- What is being asked:
For any picture in the lines below, please leave it out and copy the rest exactly.

+++ Supplied entries

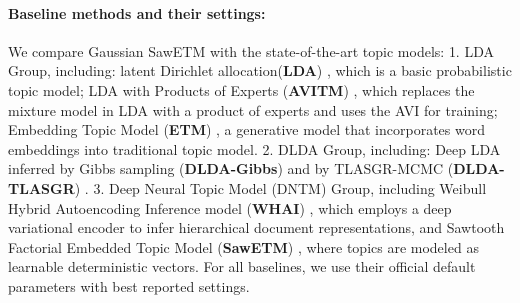 \documentclass{article}
\begin{document}


\paragraph{Baseline methods and their settings:} We compare Gaussian SawETM with the state-of-the-art topic models: {1. LDA Group}, including: latent Dirichlet allocation(\textbf{LDA}) \cite{blei2003latent}, which is a basic probabilistic topic model; LDA with Products of Experts (\textbf{AVITM})  \cite{srivastava2017autoencoding}, which replaces the mixture model in LDA with a product of experts and uses the AVI for training; Embedding Topic Model (\textbf{ETM}) \cite{dieng2020topic}, a generative model that incorporates word embeddings into traditional topic model. 
{2. DLDA Group}, including: Deep LDA inferred by Gibbs sampling (\textbf{DLDA-Gibbs}) \cite{zhou2015poisson}  and  by TLASGR-MCMC (\textbf{DLDA-TLASGR}) \cite{cong2017deep}. {3. Deep Neural Topic Model (DNTM) Group}, including Weibull Hybrid Autoencoding Inference model (\textbf{WHAI}) \citep{zhang2018whai}, which employs a deep variational encoder to infer hierarchical document representations, and Sawtooth Factorial Embedded Topic Model (\textbf{SawETM}) \citep{duan2021sawtooth}, where topics are modeled as learnable deterministic vectors. For all baselines, we use their official default parameters with best reported settings. 
\end{document}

++++++

- Answer section:
 \documentclass{article}
\begin{document}


\paragraph{Baseline methods and their settings:} We compare Gaussian SawETM with the state-of-the-art topic models: {1. LDA Group}, including: latent Dirichlet allocation(\textbf{LDA}) \cite{blei2003latent}, which is a basic probabilistic topic model; LDA with Products of Experts (\textbf{AVITM})  \cite{srivastava2017autoencoding}, which replaces the mixture model in LDA with a product of experts and uses the AVI for training; Embedding Topic Model (\textbf{ETM}) \cite{dieng2020topic}, a generative model that incorporates word embeddings into traditional topic model. 
{2. DLDA Group}, including: Deep LDA inferred by Gibbs sampling (\textbf{DLDA-Gibbs}) \cite{zhou2015poisson}  and  by TLASGR-MCMC (\textbf{DLDA-TLASGR}) \cite{cong2017deep}. {3. Deep Neural Topic Model (DNTM) Group}, including Weibull Hybrid Autoencoding Inference model (\textbf{WHAI}) \citep{zhang2018whai}, which employs a deep variational encoder to infer hierarchical document representations, and Sawtooth Factorial Embedded Topic Model (\textbf{SawETM}) \citep{duan2021sawtooth}, where topics are modeled as learnable deterministic vectors. For all baselines, we use their official default parameters with best reported settings. 
\end{document}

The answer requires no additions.